I started with the script, which was based on a split-screen camera test I had considered earlier that year. Writing didn't take long at
all, maybe an hour, so armed with a coffee buzz and a script of 3-4 pages I headed down to the BATCAVE to begin shooting.

I had some logistics to consider, seeing as how I would play not one, but three different variations of the same character; all shot
seperately on the same set. I decided to record myself reading the entire script, all characters mind you, and play it back during
shooting so that each character variation had timing, and dialogue to react to. This worked very well, and I had minimal takes for each
character. My worry was whether or not the split screen effect would be convincing to an audience. I was in for a shock...

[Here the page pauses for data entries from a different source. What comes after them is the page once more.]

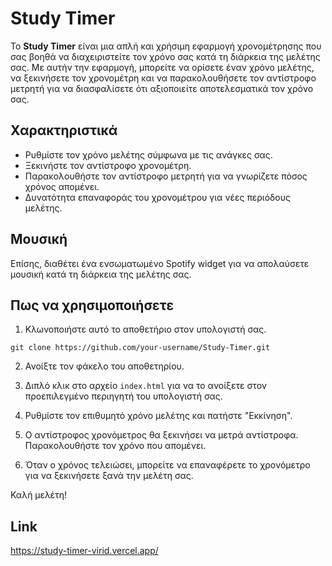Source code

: # Study Timer

Το **Study Timer** είναι μια απλή και χρήσιμη εφαρμογή χρονομέτρησης που σας βοηθά να διαχειριστείτε τον χρόνο σας κατά τη διάρκεια της μελέτης σας. Με αυτήν την εφαρμογή, μπορείτε να ορίσετε έναν χρόνο μελέτης, να ξεκινήσετε τον χρονομέτρη και να παρακολουθήσετε τον αντίστροφο μετρητή για να διασφαλίσετε ότι αξιοποιείτε αποτελεσματικά τον χρόνο σας.

## Χαρακτηριστικά

- Ρυθμίστε τον χρόνο μελέτης σύμφωνα με τις ανάγκες σας.
- Ξεκινήστε τον αντίστροφο χρονομέτρη.
- Παρακολουθήστε τον αντίστροφο μετρητή για να γνωρίζετε πόσος χρόνος απομένει.
- Δυνατότητα επαναφοράς του χρονομέτρου για νέες περιόδους μελέτης.

## Μουσική

Επίσης, διαθέτει ένα ενσωματωμένο Spotify widget για να απολαύσετε μουσική κατά τη διάρκεια της μελέτης σας.

## Πως να χρησιμοποιήσετε

1. Κλωνοποιήστε αυτό το αποθετήριο στον υπολογιστή σας.

```
git clone https://github.com/your-username/Study-Timer.git
```

2. Ανοίξτε τον φάκελο του αποθετηρίου.

3. Διπλό κλικ στο αρχείο `index.html` για να το ανοίξετε στον προεπιλεγμένο περιηγητή του υπολογιστή σας.

4. Ρυθμίστε τον επιθυμητό χρόνο μελέτης και πατήστε "Εκκίνηση".

5. Ο αντίστροφος χρονόμετρος θα ξεκινήσει να μετρά αντίστροφα. Παρακολουθήστε τον χρόνο που απομένει.

6. Όταν ο χρόνος τελειώσει, μπορείτε να επαναφέρετε το χρονόμετρο για να ξεκινήσετε ξανά την μελέτη σας.

Καλή μελέτη!

## Link

https://study-timer-virid.vercel.app/

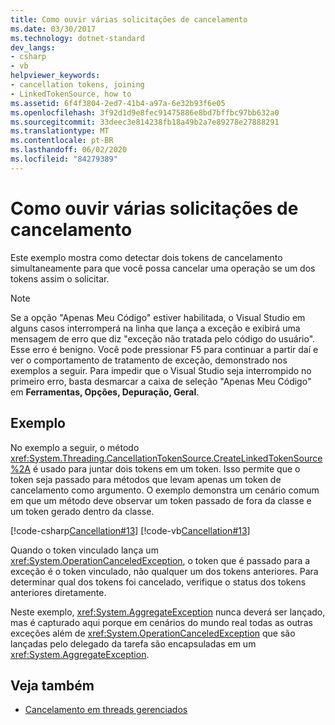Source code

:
 ```yaml
---
title: Como ouvir várias solicitações de cancelamento
ms.date: 03/30/2017
ms.technology: dotnet-standard
dev_langs:
- csharp
- vb
helpviewer_keywords:
- cancellation tokens, joining
- LinkedTokenSource, how to
ms.assetid: 6f4f3804-2ed7-41b4-a97a-6e32b93f6e05
ms.openlocfilehash: 3f92d1d9e8fec91475886e8bd7bffbc97bb632a0
ms.sourcegitcommit: 33deec3e814238fb18a49b2a7e89278e27888291
ms.translationtype: MT
ms.contentlocale: pt-BR
ms.lasthandoff: 06/02/2020
ms.locfileid: "84279389"
---
```

# <a name="how-to-listen-for-multiple-cancellation-requests"></a>Como ouvir várias solicitações de cancelamento
Este exemplo mostra como detectar dois tokens de cancelamento simultaneamente para que você possa cancelar uma operação se um dos tokens assim o solicitar.  
  
> [!NOTE]
> Se a opção "Apenas Meu Código" estiver habilitada, o Visual Studio em alguns casos interromperá na linha que lança a exceção e exibirá uma mensagem de erro que diz "exceção não tratada pelo código do usuário". Esse erro é benigno. Você pode pressionar F5 para continuar a partir daí e ver o comportamento de tratamento de exceção, demonstrado nos exemplos a seguir. Para impedir que o Visual Studio seja interrompido no primeiro erro, basta desmarcar a caixa de seleção "Apenas Meu Código" em **Ferramentas, Opções, Depuração, Geral**.  
  
## <a name="example"></a>Exemplo  
 No exemplo a seguir, o método <xref:System.Threading.CancellationTokenSource.CreateLinkedTokenSource%2A> é usado para juntar dois tokens em um token. Isso permite que o token seja passado para métodos que levam apenas um token de cancelamento como argumento. O exemplo demonstra um cenário comum em que um método deve observar um token passado de fora da classe e um token gerado dentro da classe.  
  
 [!code-csharp[Cancellation#13](../../../samples/snippets/csharp/VS_Snippets_Misc/cancellation/cs/cancellationex13.cs#13)]
 [!code-vb[Cancellation#13](../../../samples/snippets/visualbasic/VS_Snippets_Misc/cancellation/vb/cancellationex13.vb#13)]  
  
 Quando o token vinculado lança um <xref:System.OperationCanceledException>, o token que é passado para a exceção é o token vinculado, não qualquer um dos tokens anteriores. Para determinar qual dos tokens foi cancelado, verifique o status dos tokens anteriores diretamente.  
  
 Neste exemplo, <xref:System.AggregateException> nunca deverá ser lançado, mas é capturado aqui porque em cenários do mundo real todas as outras exceções além de <xref:System.OperationCanceledException> que são lançadas pelo delegado da tarefa são encapsuladas em um <xref:System.AggregateException>.  
  
## <a name="see-also"></a>Veja também

- [Cancelamento em threads gerenciados](cancellation-in-managed-threads.md)
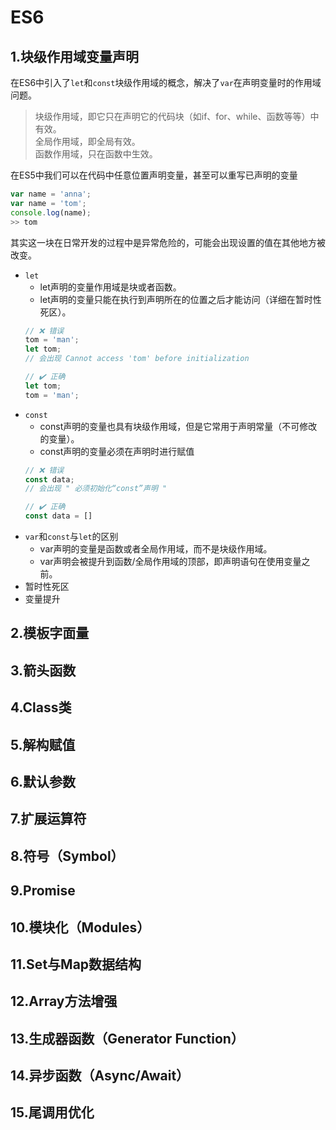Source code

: # ES6
## 1.块级作用域变量声明
在ES6中引入了`let`和`const`块级作用域的概念，解决了`var`在声明变量时的作用域问题。
>块级作用域，即它只在声明它的代码块（如if、for、while、函数等等）中有效。  
>全局作用域，即全局有效。  
>函数作用域，只在函数中生效。

在ES5中我们可以在代码中任意位置声明变量，甚至可以重写已声明的变量
```js
var name = 'anna';
var name = 'tom';
console.log(name);
>> tom
```
其实这一块在日常开发的过程中是异常危险的，可能会出现设置的值在其他地方被改变。

- `let`
	- let声明的变量作用域是块或者函数。
	- let声明的变量只能在执行到声明所在的位置之后才能访问（详细在暂时性死区）。
	```js 
	// ❌ 错误
	tom = 'man';
	let tom;
	// 会出现 Cannot access 'tom' before initialization

	// ✔️ 正确
	let tom;
	tom = 'man';
	```
- `const` 
	- const声明的变量也具有块级作用域，但是它常用于声明常量（不可修改的变量）。
	- const声明的变量必须在声明时进行赋值
	```js
	// ❌ 错误
	const data;
	// 会出现 " 必须初始化“const”声明 "

	// ✔️ 正确
	const data = []
	```
- `var`和`const`与`let`的区别
	- var声明的变量是函数或者全局作用域，而不是块级作用域。
	- var声明会被提升到函数/全局作用域的顶部，即声明语句在使用变量之前。
- 暂时性死区
- 变量提升
## 2.模板字面量
## 3.箭头函数
## 4.Class类
## 5.解构赋值
## 6.默认参数
## 7.扩展运算符
## 8.符号（Symbol）
## 9.Promise
## 10.模块化（Modules）
## 11.Set与Map数据结构
## 12.Array方法增强
## 13.生成器函数（Generator Function）
## 14.异步函数（Async/Await）
## 15.尾调用优化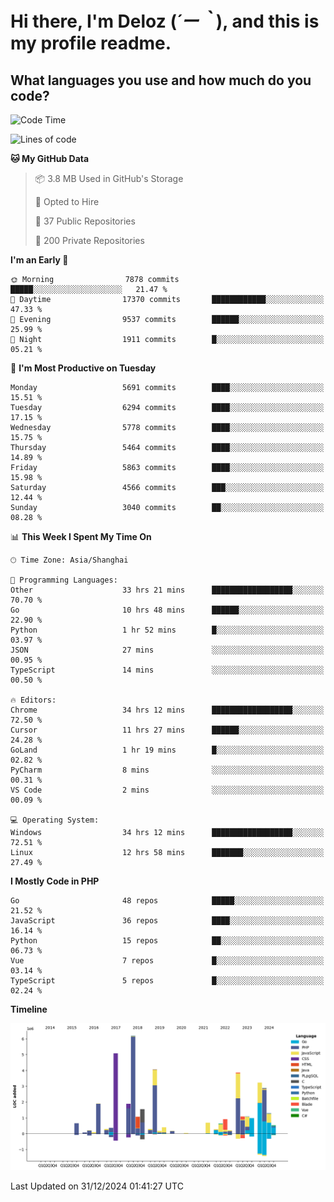 # **Hi there, I'm Deloz (*´ー｀*), and this is my profile readme.**

## **What languages you use and how much do you code?**

<!--START_SECTION:waka-->
![Code Time](http://img.shields.io/badge/Code%20Time-5%2C389%20hrs%2017%20mins-blue)

![Lines of code](https://img.shields.io/badge/From%20Hello%20World%20I%27ve%20Written-42.1%20million%20lines%20of%20code-blue)

**🐱 My GitHub Data** 

> 📦 3.8 MB Used in GitHub's Storage 
 > 
> 💼 Opted to Hire
 > 
> 📜 37 Public Repositories 
 > 
> 🔑 200 Private Repositories 
 > 
**I'm an Early 🐤** 

```text
🌞 Morning                7878 commits        █████░░░░░░░░░░░░░░░░░░░░   21.47 % 
🌆 Daytime                17370 commits       ████████████░░░░░░░░░░░░░   47.33 % 
🌃 Evening                9537 commits        ██████░░░░░░░░░░░░░░░░░░░   25.99 % 
🌙 Night                  1911 commits        █░░░░░░░░░░░░░░░░░░░░░░░░   05.21 % 
```
📅 **I'm Most Productive on Tuesday** 

```text
Monday                   5691 commits        ████░░░░░░░░░░░░░░░░░░░░░   15.51 % 
Tuesday                  6294 commits        ████░░░░░░░░░░░░░░░░░░░░░   17.15 % 
Wednesday                5778 commits        ████░░░░░░░░░░░░░░░░░░░░░   15.75 % 
Thursday                 5464 commits        ████░░░░░░░░░░░░░░░░░░░░░   14.89 % 
Friday                   5863 commits        ████░░░░░░░░░░░░░░░░░░░░░   15.98 % 
Saturday                 4566 commits        ███░░░░░░░░░░░░░░░░░░░░░░   12.44 % 
Sunday                   3040 commits        ██░░░░░░░░░░░░░░░░░░░░░░░   08.28 % 
```


📊 **This Week I Spent My Time On** 

```text
🕑︎ Time Zone: Asia/Shanghai

💬 Programming Languages: 
Other                    33 hrs 21 mins      ██████████████████░░░░░░░   70.70 % 
Go                       10 hrs 48 mins      ██████░░░░░░░░░░░░░░░░░░░   22.90 % 
Python                   1 hr 52 mins        █░░░░░░░░░░░░░░░░░░░░░░░░   03.97 % 
JSON                     27 mins             ░░░░░░░░░░░░░░░░░░░░░░░░░   00.95 % 
TypeScript               14 mins             ░░░░░░░░░░░░░░░░░░░░░░░░░   00.50 % 

🔥 Editors: 
Chrome                   34 hrs 12 mins      ██████████████████░░░░░░░   72.50 % 
Cursor                   11 hrs 27 mins      ██████░░░░░░░░░░░░░░░░░░░   24.28 % 
GoLand                   1 hr 19 mins        █░░░░░░░░░░░░░░░░░░░░░░░░   02.82 % 
PyCharm                  8 mins              ░░░░░░░░░░░░░░░░░░░░░░░░░   00.31 % 
VS Code                  2 mins              ░░░░░░░░░░░░░░░░░░░░░░░░░   00.09 % 

💻 Operating System: 
Windows                  34 hrs 12 mins      ██████████████████░░░░░░░   72.51 % 
Linux                    12 hrs 58 mins      ███████░░░░░░░░░░░░░░░░░░   27.49 % 
```

**I Mostly Code in PHP** 

```text
Go                       48 repos            █████░░░░░░░░░░░░░░░░░░░░   21.52 % 
JavaScript               36 repos            ████░░░░░░░░░░░░░░░░░░░░░   16.14 % 
Python                   15 repos            ██░░░░░░░░░░░░░░░░░░░░░░░   06.73 % 
Vue                      7 repos             █░░░░░░░░░░░░░░░░░░░░░░░░   03.14 % 
TypeScript               5 repos             █░░░░░░░░░░░░░░░░░░░░░░░░   02.24 % 
```



**Timeline**

![Lines of Code chart](https://raw.githubusercontent.com/deloz/deloz/main/assets/bar_graph.png)


 Last Updated on 31/12/2024 01:41:27 UTC
<!--END_SECTION:waka-->
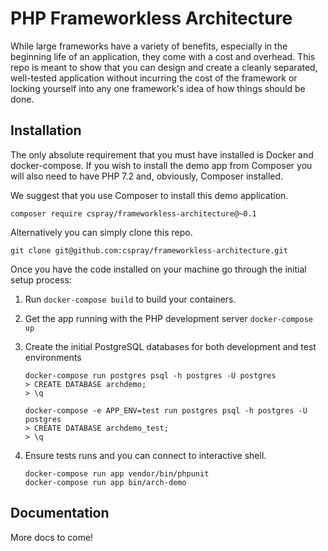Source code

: # PHP Frameworkless Architecture

While large frameworks have a variety of benefits, especially in the beginning 
life of an application, they come with a cost and overhead. This repo is
meant to show that you can design and create a cleanly separated, well-tested 
application without incurring the cost of the framework or locking yourself into 
any one framework's idea of how things should be done.

## Installation

The only absolute requirement that you must have installed is Docker and 
docker-compose. If you wish to install the demo app from Composer you will 
also need to have PHP 7.2 and, obviously, Composer installed.

We suggest that you use Composer to install this demo application.

```
composer require cspray/frameworkless-architecture@~0.1
```

Alternatively you can simply clone this repo.

```
git clone git@github.com:cspray/frameworkless-architecture.git
```

Once you have the code installed on your machine go through the initial setup 
process:

1. Run `docker-compose build` to build your containers.
1. Get the app running with the PHP development server `docker-compose up`
3. Create the initial PostgreSQL databases for both development and test environments
    
    ```$xslt
    docker-compose run postgres psql -h postgres -U postgres
    > CREATE DATABASE archdemo;
    > \q
    ```
    
    ```$xslt
    docker-compose -e APP_ENV=test run postgres psql -h postgres -U postgres
    > CREATE DATABASE archdemo_test;
    > \q
    ```
    
 4. Ensure tests runs and you can connect to interactive shell.
 
    ```$xslt
    docker-compose run app vendor/bin/phpunit
    docker-compose run app bin/arch-demo
    ```
## Documentation

More docs to come!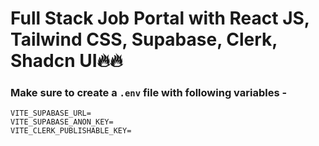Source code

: # Full Stack Job Portal with React JS, Tailwind CSS, Supabase, Clerk, Shadcn UI🔥🔥

### Make sure to create a `.env` file with following variables -

```
VITE_SUPABASE_URL=
VITE_SUPABASE_ANON_KEY=
VITE_CLERK_PUBLISHABLE_KEY=
```
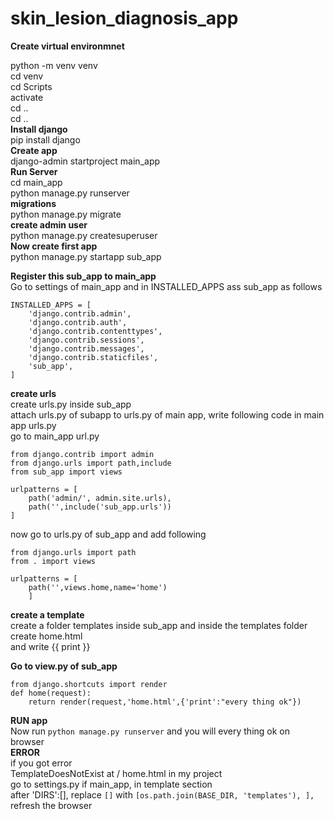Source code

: # skin_lesion_diagnosis_app
**Create virtual environmnet**  

python -m venv venv  
cd venv  
cd Scripts  
activate  
cd ..  
cd ..  
**Install django**  
pip install django  
**Create app**  
django-admin startproject main_app  
**Run Server**    
cd main_app  
python manage.py runserver  
**migrations**  
python manage.py migrate  
**create admin user**  
python manage.py createsuperuser  
**Now create first app**  
python manage.py startapp sub_app  

**Register this sub_app to main_app**  
Go to settings of main_app and in INSTALLED_APPS ass sub_app as follows  
```  
INSTALLED_APPS = [
    'django.contrib.admin',
    'django.contrib.auth',
    'django.contrib.contenttypes',
    'django.contrib.sessions',
    'django.contrib.messages',
    'django.contrib.staticfiles',
    'sub_app',
]
```
**create urls**  
create urls.py inside sub_app  
attach urls.py of subapp to urls.py of main app, write following code in main app urls.py  
go to main_app url.py  
``` 
from django.contrib import admin
from django.urls import path,include
from sub_app import views

urlpatterns = [
    path('admin/', admin.site.urls),
    path('',include('sub_app.urls'))
]
```

now go to urls.py of sub_app and add following  
```
from django.urls import path
from . import views

urlpatterns = [
    path('',views.home,name='home')
    ]
```
**create a template**  
create a folder templates inside sub_app and inside the templates folder create home.html  
and write {{ print }}

**Go to view.py of sub_app**
```
from django.shortcuts import render
def home(request):
	return render(request,'home.html',{'print':"every thing ok"})
```
**RUN app**  
Now run `python manage.py runserver` and you will every thing ok on browser  
**ERROR**  
if you got error  
TemplateDoesNotExist at / home.html in my project  
go to settings.py if main_app, in template section   
after 'DIRS':[], replace `[]` with `[os.path.join(BASE_DIR, 'templates'), ],`  
refresh the browser

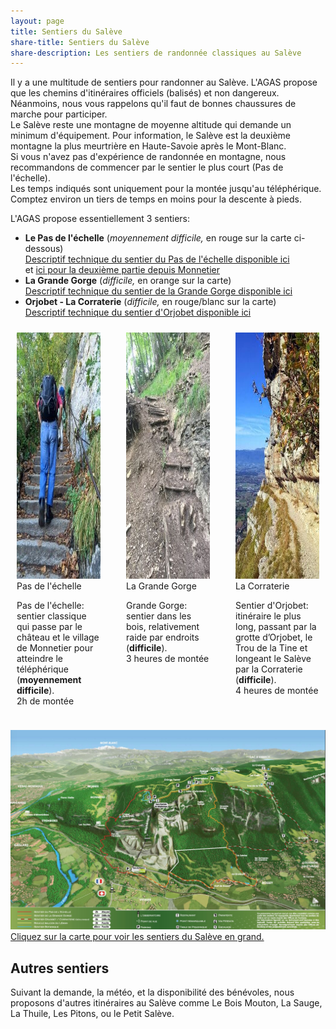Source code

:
```yaml
---
layout: page
title: Sentiers du Salève
share-title: Sentiers du Salève
share-description: Les sentiers de randonnée classiques au Salève
---
```

Il y a une multitude de sentiers pour randonner au Salève. L'AGAS propose que les chemins d'itinéraires officiels (balisés) et non dangereux. Néanmoins, nous vous rappelons qu'il faut de bonnes chaussures de marche pour participer.\
Le Salève reste une montagne de moyenne altitude qui demande un minimum d'équipement. Pour information, le Salève est la deuxième montagne la plus meurtrière en Haute-Savoie après le Mont-Blanc.\
Si vous n'avez pas d'expérience de randonnée en montagne, nous recommandons de commencer par le sentier le plus court (Pas de l'échelle).\
Les temps indiqués sont uniquement pour la montée jusqu'au téléphérique. Comptez environ un tiers de temps en moins pour la descente à pieds.

L'AGAS propose essentiellement 3 sentiers:

* **Le Pas de l'échelle** (*moyennement difficile,* en rouge sur la carte ci-dessous) <br>[Descriptif technique du sentier du Pas de l'échelle disponible ici](https://rando-saleve.net/eglmonnetier.html) <br>et [ici pour la deuxième partie depuis Monnetier](https://rando-saleve.net/itiner.html#ma1ancre)
* **La Grande Gorge** (*difficile,* en orange sur la carte) <br>[Descriptif technique du sentier de la Grande Gorge disponible ici](https://rando-saleve.net/salevr4g.html)
* **Orjobet - La Corraterie** (*difficile,* en rouge/blanc sur la carte) <br>[Descriptif technique du sentier d'Orjobet disponible ici](https://rando-saleve.net/salevr4o.html)


<div class="columns">
 <div style="flex-basis:301px;padding:10px">
  <div class="img_container">
   <img src="/assets/img/Pas-de-l-echelle.jpg" alt="Le Pas de l'échelle" width="281" height="394">
   <div class="img_legend">Pas de l'échelle</div>
  </div>
 <p>Pas de l'échelle: sentier classique qui passe par le château et le village de Monnetier pour atteindre le téléphérique (<strong>moyennement difficile</strong>).
  <br>2h de montée
 </p>
 </div>
 <div style="flex-basis:301px;padding:10px">
  <div class="img_container">
   <img src="/assets/img/Grande-Gorge.jpg" alt="La Grande Gorge" width="281" height="394">
   <div class="img_legend">La Grande Gorge</div>
  </div>
  <p>Grande Gorge: sentier dans les bois, relativement raide par endroits (<strong>difficile</strong>).
   <br>3 heures de montée
  </p>
 </div>
 
 <div style="flex-basis:301px;padding:10px">
  <div class="img_container">
   <img src="/assets/img/Corraterie.jpg" alt="La Corraterie" width="281" height="394">
   <div class="img_legend">La Corraterie</div>
  </div>
  <p>Sentier d'Orjobet: itinéraire le plus long, passant par la grotte d’Orjobet, le Trou de la Tine et longeant le Salève par la Corraterie (<strong>difficile</strong>).
   <br>4 heures de montée
  </p>
 </div>
</div>


[![Sentiers du Salève](/assets/img/sentiers-du-Saleve.jpg "Sentiers du Salève")](/assets/img/sentiers-du-Saleve.jpg "Sentiers du Salève")
[Cliquez sur la carte pour voir les sentiers du Salève en grand.](/assets/img/sentiers-du-Saleve.jpg "Sentiers du Salève")

## Autres sentiers

Suivant la demande, la météo, et la disponibilité des bénévoles, nous proposons d'autres itinéraires au Salève comme Le Bois Mouton, La Sauge, La Thuile, Les Pitons, ou le Petit Salève.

Editing... This step is ultimately where one finds out just how useful his/her footage really is. The footage looked great, and cut/composited together really well. The audio however... Well the audio was absolute garbage. To my horror, the pre-recorded playback for me to react to was up to high in it's volume, so when each character spoke, he was heard TWICE in the cut. Not wanting to reshoot, I decided now was as good a time as any to get some experience with ADR, or Additional Dialogue Recording. So after I tightened the video edit, I moved the project from Final Cut, to Soundtrack and performed the lines AGAIN. This was actually easier than expected as by now I had pretty much memorized all of the lines, inflections, and timing.

I knew it was to be quite the endevor, but really didn't anticipate the hard work that would go into such a short project. But the hard work, and 20 hours in the BATCAVE proved gratifying, so much that two years later I'm still extremely proud of "Malartú".